As the world marks 25 years of the Convention on the Rights of the Child, The State of the World’s Children calls for brave and fresh thinking to address age-old problems that still affect the most disadvantaged children.
The report calls for innovation and for the best and brightest solutions coming from communities to be taken to scale to benefit every child. It highlights how new ways of solving problems – often emerging from local communities and young people themselves – can help us overcome age-old inequities that prevent millions of children from surviving, thriving and making the most of their potential.
Key findings:
- The magnitude of change and the scope of new ideas witnessed today are remarkable – but they also often represent extreme disparity. Many children born today will enjoy vast opportunities unavailable 25 years ago. But not all will have an equal chance to grow up healthy, educated and able to fulfil their potential and become fully participating citizens, as envisioned in the Convention on the Rights of the Child.
- The safety of a child’s arrival in this world remains subject to the lottery of where she was born and whether her family is well off – and the inequity extends throughout childhood and beyond. The world’s low-income countries remain home to concentrations of poverty and disadvantage, but many impoverished children live in middle-income countries – countries plagued with large income inequalities.
- Innovation for equity. For all children to have an equal chance to make the most of their potential, innovation must not only benefit those who can afford it the most.

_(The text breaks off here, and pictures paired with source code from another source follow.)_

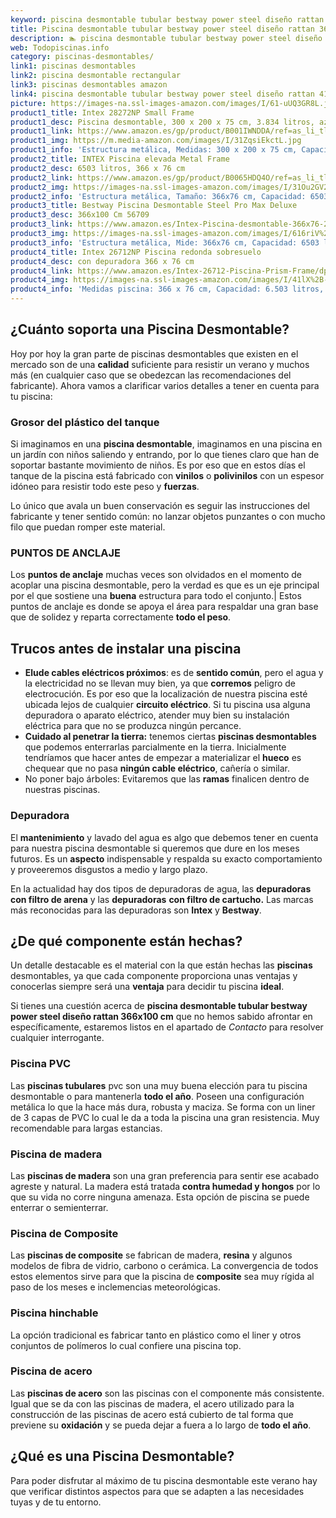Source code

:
 ```yaml
---
keyword: piscina desmontable tubular bestway power steel diseño rattan 366x100 cm
title: Piscina desmontable tubular bestway power steel diseño rattan 366x100 cm | Todopiscinas.info
description: 🏊 piscina desmontable tubular bestway power steel diseño rattan 366x100 cm Ideales para este verano 2021. Aquí puedes comprar piscina desmontable tubular bestway power steel diseño rattan 366x100 cm y comparar con otras similares. No dejes escapar piscina desmontable tubular bestway power steel diseño rattan 366x100 cm a un precio realmente tentador.
web: Todopiscinas.info
category: piscinas-desmontables/
link1: piscinas desmontables
link2: piscina desmontable rectangular
link3: piscinas desmontables amazon
link4: piscina desmontable tubular bestway power steel diseño rattan 412x201x122 cm
picture: https://images-na.ssl-images-amazon.com/images/I/61-uUQ3GR8L.jpg
product1_title: Intex 28272NP Small Frame
product1_desc: Piscina desmontable, 300 x 200 x 75 cm, 3.834 litros, azul
product1_link: https://www.amazon.es/gp/product/B001IWNDDA/ref=as_li_tl?ie=UTF8&camp=3638&creative=24630&creativeASIN=B001IWNDDA&linkCode=as2&tag=todopiscinas0e-21&linkId=25b9d647487c889cb6ef56ed63f50ca1
product1_img: https://m.media-amazon.com/images/I/31ZqsiEkctL.jpg
product1_info: 'Estructura metálica, Medidas: 300 x 200 x 75 cm, Capacidad: 3.834 litros, Para 6 personas (+ 6 años), Fácil montaje, Forma rectangular'
product2_title: INTEX Piscina elevada Metal Frame
product2_desc: 6503 litros, 366 x 76 cm
product2_link: https://www.amazon.es/gp/product/B0065HDQ4O/ref=as_li_tl?ie=UTF8&camp=3638&creative=24630&creativeASIN=B0065HDQ4O&linkCode=as2&tag=todopiscinas0e-21&linkId=ed2430e3ba564d3527ee103df33ed7b3
product2_img: https://images-na.ssl-images-amazon.com/images/I/31Ou2GV2SAL.jpg
product2_info: 'Estructura metálica, Tamaño: 366x76 cm, Capacidad: 6503 litros, Forma circular, De 4 a 7 personas (+6 años)'
product3_title: Bestway Piscina Desmontable Steel Pro Max Deluxe
product3_desc: 366x100 Cm 56709
product3_link: https://www.amazon.es/Intex-Piscina-desmontable-366x76-28210NP/dp/B0065HDQ4O?__mk_es_ES=%C3%85M%C3%85%C5%BD%C3%95%C3%91&crid=25UQGV9HG2INI&dchild=1&keywords=piscinas+desmontables&qid=1615854176&sprefix=piscinas+dem%2Caps%2C201&sr=8-5&linkCode=ll1&tag=todopiscinas0e-21&linkId=34f200977c6cbaab1f3f4d9ac0e64755&language=es_ES&ref_=as_li_ss_tl
product3_img: https://images-na.ssl-images-amazon.com/images/I/616riV%2BiY3L.jpg
product3_info: 'Estructura metálica, Mide: 366x76 cm, Capacidad: 6503 litros, De 4 a 7 personas mayores de 6 años, Forma circular, Tecnología Super-Tough'
product4_title: Intex 26712NP Piscina redonda sobresuelo
product4_desc: con depuradora 366 x 76 cm
product4_link: https://www.amazon.es/Intex-26712-Piscina-Prism-Frame/dp/B07FB823GL?__mk_es_ES=%C3%85M%C3%85%C5%BD%C3%95%C3%91&dchild=1&keywords=piscinas+desmontables+con+depuradora&qid=1615936418&sr=8-5&linkCode=ll1&tag=todopiscinas0e-21&linkId=d98699de7830cd471766fa1daa36de34&language=es_ES&ref_=as_li_ss_tl
product4_img: https://images-na.ssl-images-amazon.com/images/I/41lX%2B-YpibL.jpg
product4_info: 'Medidas piscina: 366 x 76 cm, Capacidad: 6.503 litros, Incluye depuradora de cartucha A, Lona resistente triple capa'
---
```




## ¿Cuánto soporta una Piscina Desmontable?

Hoy por hoy la gran parte de piscinas desmontables que existen en el mercado son de una **calidad** suficiente para resistir un verano y muchos más (en cualquier caso que se obedezcan las recomendaciones del fabricante). Ahora vamos a clarificar varios detalles a tener en cuenta para tu piscina:


### Grosor del plástico del tanque

Si imaginamos en una **piscina desmontable**, imaginamos en una piscina en un jardín con niños saliendo y entrando, por lo que tienes claro que han de soportar bastante movimiento de niños. Es por eso que en estos días el tanque de la piscina está fabricado con **vinilos** o **polivinilos** con un espesor idóneo para resistir todo este peso y **fuerzas**.

Lo único que avala un	 buen conservación es seguir las instrucciones del fabricante y tener sentido común: no lanzar objetos punzantes o con mucho filo que puedan romper este material.


### PUNTOS DE ANCLAJE

Los **puntos de anclaje** muchas veces son olvidados en el momento de acoplar una piscina desmontable, pero la verdad es que es un eje principal por el que sostiene una **buena** estructura para todo el conjunto.| Estos puntos de anclaje es donde se apoya el área para respaldar una gran base que de solidez y reparta correctamente **todo el peso**.


## Trucos antes de instalar una piscina



*   **Elude cables eléctricos próximos**: es de **sentido común**, pero el agua y la electricidad no se llevan muy bien, ya que **corremos** peligro de electrocución. Es por eso que la localización de nuestra piscina esté ubicada lejos de cualquier **circuito eléctrico**. Si tu piscina usa alguna depuradora o aparato eléctrico, atender muy bien su instalación eléctrica para que no se produzca ningún percance.
*   **Cuidado al penetrar la tierra:** tenemos ciertas **piscinas desmontables** que podemos enterrarlas parcialmente en la tierra. Inicialmente tendríamos que hacer antes de empezar a materializar el **hueco** es chequear que no pasa **ningún cable eléctrico**, cañería o similar.
*   No poner bajo árboles: Evitaremos que las **ramas** finalicen dentro de nuestras piscinas.

<stats-list :link1=link1 :link2=link2 :link3=link3 :link4=link4 :category=category></stats-list>

<external-banner></external-banner>


<brand-panel :title=product1_title :desc=product1_desc :img=product1_img :link=product1_link></brand-panel>


### Depuradora

El **mantenimiento** y lavado del agua es algo que debemos tener en cuenta para nuestra piscina desmontable si queremos que dure en los meses futuros. Es un **aspecto** indispensable y respalda su exacto comportamiento y proveeremos disgustos a medio y largo plazo.

En la actualidad hay dos tipos de depuradoras de agua, las **depuradoras con filtro de arena** y  las **depuradoras** **con filtro de cartucho.** Las marcas más reconocidas para las depuradoras son **Intex** y **Bestway**.


## ¿De qué componente están hechas?

Un detalle destacable es el material con la que están hechas las **piscinas** desmontables, ya que cada componente proporciona unas ventajas y conocerlas siempre será una **ventaja** para decidir tu piscina **ideal**.

Si tienes una cuestión acerca de **piscina desmontable tubular bestway power steel diseño rattan 366x100 cm** que no hemos sabido afrontar en específicamente, estaremos listos en el apartado de _Contacto_ para resolver cualquier interrogante.


### Piscina  PVC

Las **piscinas tubulares** pvc son una muy buena elección para tu piscina desmontable o para mantenerla **todo el año**. Poseen una configuración metálica lo que la hace más dura, robusta y maciza. Se forma con un liner de 3 capas de PVC lo cual le da a toda la piscina una gran resistencia. Muy recomendable para largas estancias.


### Piscina de madera

Las **piscinas de madera** son una gran preferencia para sentir ese acabado agreste y natural. La madera está tratada **contra humedad y hongos** por lo que su vida no corre ninguna amenaza. Esta opción de piscina se puede enterrar o semienterrar.


### Piscina de Composite

Las **piscinas de composite** se fabrican de madera, **resina** y algunos modelos de fibra de vidrio, carbono o cerámica. La convergencia de todos estos elementos sirve para que la piscina de **composite** sea muy rígida al paso de los meses e inclemencias meteorológicas.


### Piscina hinchable

 La opción tradicional es fabricar tanto en plástico como el liner y otros conjuntos de polímeros lo cual confiere una piscina top.


### Piscina de acero

Las **piscinas de acero** son las piscinas con el componente más consistente. Igual que se da con las piscinas de madera, el acero utilizado para la construcción de las piscinas de acero está cubierto de tal forma que previene su **oxidación** y se pueda dejar a fuera a lo largo de **todo el año**.
## ¿Qué es una Piscina Desmontable?



Para poder disfrutar al máximo de tu piscina desmontable este verano  hay que verificar distintos aspectos para que se adapten a las necesidades tuyas y de tu entorno.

It must also meet the needs and advance the rights of those who have the least.
- Engaging youth. Young people are finding new ways to participate and claim their rights. They are using the internet and mobile technologies to track issues they are concerned about and speak directly to decision makers. Children living and working on the streets are finding resources to help themselves plan for the future.

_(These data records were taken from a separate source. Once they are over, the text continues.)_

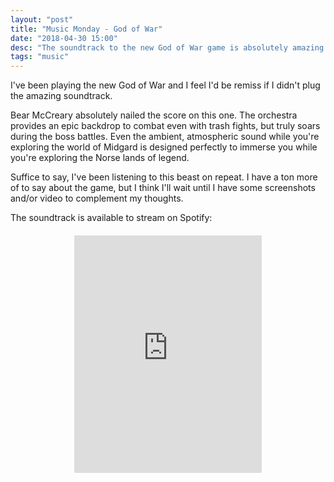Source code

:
 ```yaml
---
layout: "post"
title: "Music Monday - God of War"
date: "2018-04-30 15:00"
desc: "The soundtrack to the new God of War game is absolutely amazing."
tags: "music"
---
```


I've been playing the new God of War and I feel I'd be remiss if I didn't plug the amazing soundtrack.

Bear McCreary absolutely nailed the score on this one. The orchestra provides an epic backdrop to combat even with trash fights, but truly soars during the boss battles. Even the ambient, atmospheric sound while you're exploring the world of Midgard is designed perfectly to immerse you while you're exploring the Norse lands of legend.

Suffice to say, I've been listening to this beast on repeat. I have a ton more of to say about the game, but I think I'll wait until I have some screenshots and/or video to complement my thoughts.

The soundtrack is available to stream on Spotify:

<iframe style="display:block;margin:20px auto;" src="https://open.spotify.com/embed/album/3AieuV7WztobSMYG86Hdez" width="300" height="380" frameborder="0" allowtransparency="true" allow="encrypted-media"></iframe>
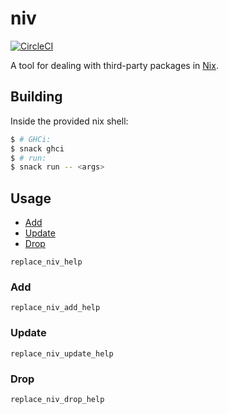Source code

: # niv

[![CircleCI](https://circleci.com/gh/nmattia/niv.svg?style=svg)](https://circleci.com/gh/nmattia/niv)

A tool for dealing with third-party packages in [Nix].

## Building

Inside the provided nix shell:

``` bash
$ # GHCi:
$ snack ghci
$ # run:
$ snack run -- <args>
```

## Usage

* [Add](#add)
* [Update](#update)
* [Drop](#drop)

```
replace_niv_help
```

### Add

```
replace_niv_add_help
```

### Update

```
replace_niv_update_help
```

### Drop

```
replace_niv_drop_help
```

[Nix]: https://nixos.org/nix/

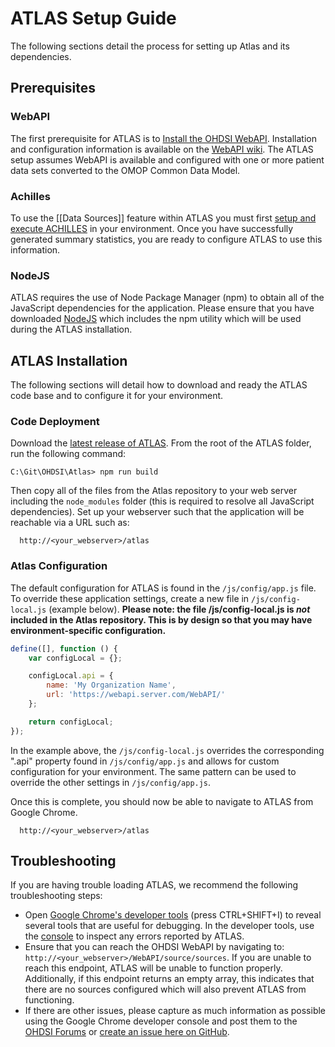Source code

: # ATLAS Setup Guide

The following sections detail the process for setting up Atlas and its dependencies.

## Prerequisites

### WebAPI
The first prerequisite for ATLAS is to [Install the OHDSI WebAPI](https://github.com/OHDSI/WebAPI). Installation and configuration information is available on the [WebAPI wiki](https://github.com/OHDSI/WebAPI/wiki). The ATLAS setup assumes WebAPI is available and configured with one or more patient data sets converted to the OMOP Common Data Model.  

### Achilles
To use the [[Data Sources]] feature within ATLAS you must first [setup and execute ACHILLES](https://github.com/OHDSI/Achilles#getting-started) in your environment. Once you have successfully generated summary statistics, you are ready to configure ATLAS to use this information.

### NodeJS

ATLAS requires the use of Node Package Manager (npm) to obtain all of the JavaScript dependencies for the application. Please ensure that you have downloaded [NodeJS](https://nodejs.org/en/download/) which includes the npm utility which will be used during the ATLAS installation.

## ATLAS Installation

The following sections will detail how to download and ready the ATLAS code base and to configure it for your environment.

### Code Deployment
Download the [latest release of ATLAS](https://github.com/OHDSI/Atlas/releases/latest). From the root of the ATLAS folder, run the following command:

```
C:\Git\OHDSI\Atlas> npm run build
```

Then copy all of the files from the Atlas repository to your web server including the `node_modules` folder (this is required to resolve all JavaScript dependencies). Set up your webserver such that the application will be reachable via a URL such as: 

```
  http://<your_webserver>/atlas
```

### Atlas Configuration

The default configuration for ATLAS is found in the `/js/config/app.js` file. To override these application settings, create a new file in `/js/config-local.js` (example below). **Please note: the file /js/config-local.js is *not* included in the Atlas repository. This is by design so that you may have environment-specific configuration.** 

```javascript
define([], function () {
	var configLocal = {};

	configLocal.api = {
		name: 'My Organization Name',
		url: 'https://webapi.server.com/WebAPI/'
	};

	return configLocal;
});
```

In the example above, the `/js/config-local.js` overrides the corresponding ".api" property found in `/js/config/app.js` and allows for custom configuration for your environment. The same pattern can be used to override the other settings in `/js/config/app.js`.

Once this is complete, you should now be able to navigate to ATLAS from Google Chrome. 

```
  http://<your_webserver>/atlas
```

## Troubleshooting

If you are having trouble loading ATLAS, we recommend the following troubleshooting steps:

- Open [Google Chrome's developer tools](https://developers.google.com/web/tools/chrome-devtools/) (press CTRL+SHIFT+I) to reveal several tools that are useful for debugging. In the developer tools, use the [console](https://developers.google.com/web/tools/chrome-devtools/console/) to inspect any errors reported by ATLAS.
- Ensure that you can reach the OHDSI WebAPI by navigating to: `http://<your_webserver>/WebAPI/source/sources`. If you are unable to reach this endpoint, ATLAS will be unable to function properly. Additionally, if this endpoint returns an empty array, this indicates that there are no sources configured which will also prevent ATLAS from functioning.
- If there are other issues, please capture as much information as possible using the Google Chrome developer console and post them to the [OHDSI Forums](http://forums.ohdsi.org/c/developers) or [create an issue here on GitHub](https://github.com/OHDSI/Atlas/issues).

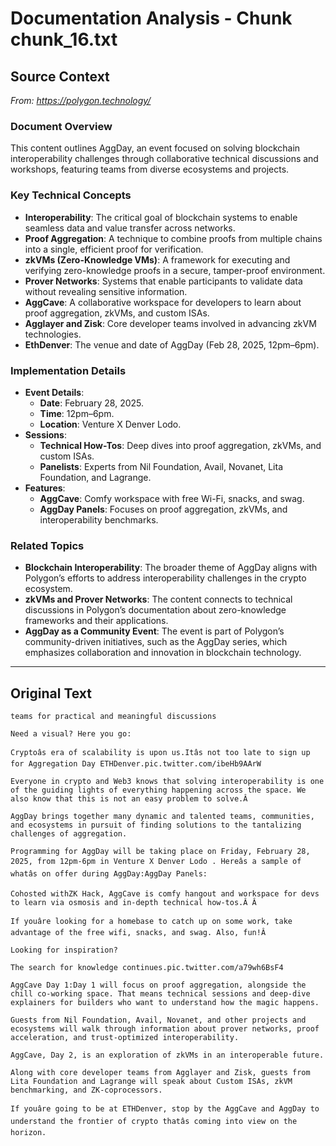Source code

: # Documentation Analysis - Chunk chunk_16.txt

## Source Context
*From: https://polygon.technology/*

### Document Overview  
This content outlines AggDay, an event focused on solving blockchain interoperability challenges through collaborative technical discussions and workshops, featuring teams from diverse ecosystems and projects.  

### Key Technical Concepts  
- **Interoperability**: The critical goal of blockchain systems to enable seamless data and value transfer across networks.  
- **Proof Aggregation**: A technique to combine proofs from multiple chains into a single, efficient proof for verification.  
- **zkVMs (Zero-Knowledge VMs)**: A framework for executing and verifying zero-knowledge proofs in a secure, tamper-proof environment.  
- **Prover Networks**: Systems that enable participants to validate data without revealing sensitive information.  
- **AggCave**: A collaborative workspace for developers to learn about proof aggregation, zkVMs, and custom ISAs.  
- **Agglayer and Zisk**: Core developer teams involved in advancing zkVM technologies.  
- **EthDenver**: The venue and date of AggDay (Feb 28, 2025, 12pm–6pm).  

### Implementation Details  
- **Event Details**:  
  - **Date**: February 28, 2025.  
  - **Time**: 12pm–6pm.  
  - **Location**: Venture X Denver Lodo.  
- **Sessions**:  
  - **Technical How-Tos**: Deep dives into proof aggregation, zkVMs, and custom ISAs.  
  - **Panelists**: Experts from Nil Foundation, Avail, Novanet, Lita Foundation, and Lagrange.  
- **Features**:  
  - **AggCave**: Comfy workspace with free Wi-Fi, snacks, and swag.  
  - **AggDay Panels**: Focuses on proof aggregation, zkVMs, and interoperability benchmarks.  

### Related Topics  
- **Blockchain Interoperability**: The broader theme of AggDay aligns with Polygon’s efforts to address interoperability challenges in the crypto ecosystem.  
- **zkVMs and Prover Networks**: The content connects to technical discussions in Polygon’s documentation about zero-knowledge frameworks and their applications.  
- **AggDay as a Community Event**: The event is part of Polygon’s community-driven initiatives, such as the AggDay series, which emphasizes collaboration and innovation in blockchain technology.

---

## Original Text
```
teams for practical and meaningful discussions

Need a visual? Here you go:

Cryptoâs era of scalability is upon us.Itâs not too late to sign up for Aggregation Day ETHDenver.pic.twitter.com/ibeHb9AArW

Everyone in crypto and Web3 knows that solving interoperability is one of the guiding lights of everything happening across the space. We also know that this is not an easy problem to solve.Â

AggDay brings together many dynamic and talented teams, communities, and ecosystems in pursuit of finding solutions to the tantalizing challenges of aggregation.

Programming for AggDay will be taking place on Friday, February 28, 2025, from 12pm-6pm in Venture X Denver Lodo . Hereâs a sample of whatâs on offer during AggDay:AggDay Panels:

Cohosted withZK Hack, AggCave is comfy hangout and workspace for devs to learn via osmosis and in-depth technical how-tos.Â Â

If youâre looking for a homebase to catch up on some work, take advantage of the free wifi, snacks, and swag. Also, fun!Â

Looking for inspiration?

The search for knowledge continues.pic.twitter.com/a79wh6BsF4

AggCave Day 1:Day 1 will focus on proof aggregation, alongside the chill co-working space. That means technical sessions and deep-dive explainers for builders who want to understand how the magic happens.

Guests from Nil Foundation, Avail, Novanet, and other projects and ecosystems will walk through information about prover networks, proof acceleration, and trust-optimized interoperability.

AggCave, Day 2, is an exploration of zkVMs in an interoperable future.

Along with core developer teams from Agglayer and Zisk, guests from Lita Foundation and Lagrange will speak about Custom ISAs, zkVM benchmarking, and ZK-coprocessors.

If youâre going to be at ETHDenver, stop by the AggCave and AggDay to understand the frontier of crypto thatâs coming into view on the horizon.
```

- Sparking creativity. Young people need support and quality education to foster their potential as innovators. Expanding access to quality education equips them with concrete knowledge and skills in disciplines like science and engineering, which are in demand in this technologically driven world. Around the world, innovators are trying out unconventional approaches to education – like using simple toys to illustrate principles of science, or setting up innovation labs to give children a space in which to tinker with models and machines.
- Working with communities. Inclusive and sustainable solutions, by and for local people, are emerging. A variety of innovative projects are achieving results by putting local participation and agency at the centre.
- Adapting solutions. Innovators around the world are closing gaps and crafting solutions tailored to local needs. As much as innovation is about breaking boundaries and reimagining the possibilities around us, it is also about solving problems within the constraints of the local context. Constrained circumstances can inspire ingenious solutions.
- Reaching all children. Reorienting innovation towards greater equality and the needs of the poorest takes deliberate effort. Some say the benefits of innovation will eventually trickle down, but this is not a foregone conclusion. Reorienting innovation towards greater equality and the needs of the poorest takes deliberate effort.
- Rethinking structures. Innovation is about more than just new technologies. However ground breaking, new technologies won’t change the lives of the world’s poorest children, families and communities on their own. Putting innovation to work for a fairer world involves dealing with laws, infrastructure, institutions, cultural values, social norms, markets, money and people – and it often means challenging the status quo.